One possible solution that I use is to first create a text file (MyFile.txt) containing the text I want to print to the PCs default printer. Then I use the ‘launch’ command to launch windows Notepad.exe with the ‘/p’ option as shown in the example below:
launch(notepad.exe /p C:/Users/Bill/MyFile.txt);
I use this approach to print to a thermal receipt printer but it will work with any printer that is set as your default printer.
void draw() {
println("hello world");
}
but then built as exe and accessed from cmd.
No in the console. like println();
Using println()
should work fine in an exported application. How are you running the application?
Like in cmd: helloworld
(windows)
Sorry, I’m still not really sure what you’re trying to do. Can you post exactly what you’re doing, step-by-step? Maybe include some screenshots.
You should be able to export a Processing application and run it via the command line just fine, and I would expect print statements to show up in the command line if you run it that way.
Can you please post exactly how you’re running it, so we can see which step might be tripping you up?

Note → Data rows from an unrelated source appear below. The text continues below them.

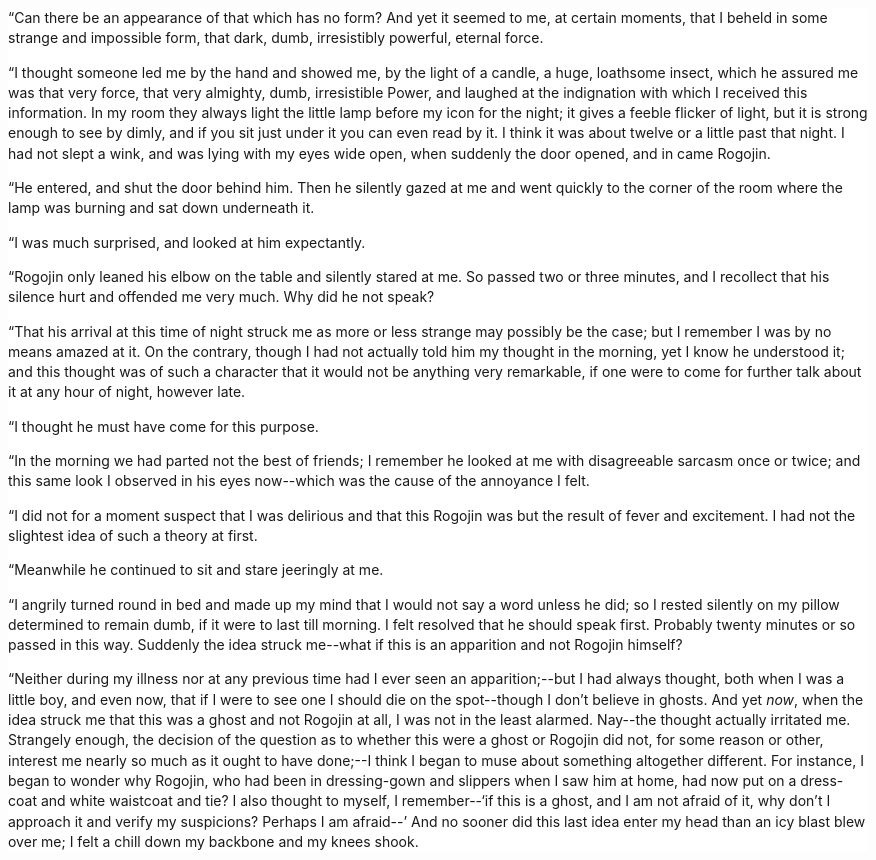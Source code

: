 
“Can there be an appearance of that which has no form? And yet it seemed
to me, at certain moments, that I beheld in some strange and impossible
form, that dark, dumb, irresistibly powerful, eternal force.

“I thought someone led me by the hand and showed me, by the light of
a candle, a huge, loathsome insect, which he assured me was that very
force, that very almighty, dumb, irresistible Power, and laughed at
the indignation with which I received this information. In my room they
always light the little lamp before my icon for the night; it gives a
feeble flicker of light, but it is strong enough to see by dimly, and
if you sit just under it you can even read by it. I think it was about
twelve or a little past that night. I had not slept a wink, and was
lying with my eyes wide open, when suddenly the door opened, and in came
Rogojin.

“He entered, and shut the door behind him. Then he silently gazed at me
and went quickly to the corner of the room where the lamp was burning
and sat down underneath it.

“I was much surprised, and looked at him expectantly.

“Rogojin only leaned his elbow on the table and silently stared at me.
So passed two or three minutes, and I recollect that his silence hurt
and offended me very much. Why did he not speak?

“That his arrival at this time of night struck me as more or less
strange may possibly be the case; but I remember I was by no means
amazed at it. On the contrary, though I had not actually told him my
thought in the morning, yet I know he understood it; and this thought
was of such a character that it would not be anything very remarkable,
if one were to come for further talk about it at any hour of night,
however late.

“I thought he must have come for this purpose.

“In the morning we had parted not the best of friends; I remember he
looked at me with disagreeable sarcasm once or twice; and this same look
I observed in his eyes now--which was the cause of the annoyance I felt.

“I did not for a moment suspect that I was delirious and that this
Rogojin was but the result of fever and excitement. I had not the
slightest idea of such a theory at first.

“Meanwhile he continued to sit and stare jeeringly at me.

“I angrily turned round in bed and made up my mind that I would not say
a word unless he did; so I rested silently on my pillow determined to
remain dumb, if it were to last till morning. I felt resolved that he
should speak first. Probably twenty minutes or so passed in this way.
Suddenly the idea struck me--what if this is an apparition and not
Rogojin himself?

“Neither during my illness nor at any previous time had I ever seen an
apparition;--but I had always thought, both when I was a little boy, and
even now, that if I were to see one I should die on the spot--though I
don’t believe in ghosts. And yet _now_, when the idea struck me that this
was a ghost and not Rogojin at all, I was not in the least alarmed.
Nay--the thought actually irritated me. Strangely enough, the decision
of the question as to whether this were a ghost or Rogojin did not, for
some reason or other, interest me nearly so much as it ought to have
done;--I think I began to muse about something altogether different. For
instance, I began to wonder why Rogojin, who had been in dressing-gown
and slippers when I saw him at home, had now put on a dress-coat and
white waistcoat and tie? I also thought to myself, I remember--‘if
this is a ghost, and I am not afraid of it, why don’t I approach it and
verify my suspicions? Perhaps I am afraid--’ And no sooner did this last
idea enter my head than an icy blast blew over me; I felt a chill down
my backbone and my knees shook.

I am running it when built on windows like this:
in cmd like this:
cd C:/…\Processing\sketch_181020a\application.windows32
an then
sketch_181020a
or
sketch_181020a.exe
or
start sketch_181020a.exe
they all launch but do not print in cmd
inside sketch:
void draw() {
print("HelloWorld");
}
and it does print in the processing console
Where is the .exe
file coming from? As far as I know, Processing doesn’t export any .exe
files.
I just tested this example sketch:
void setup(){
println("hello");
}
Exporting to an application (which is really just a run file and some .jar
files) and then running via the command prompt does indeed print out “hello” for me.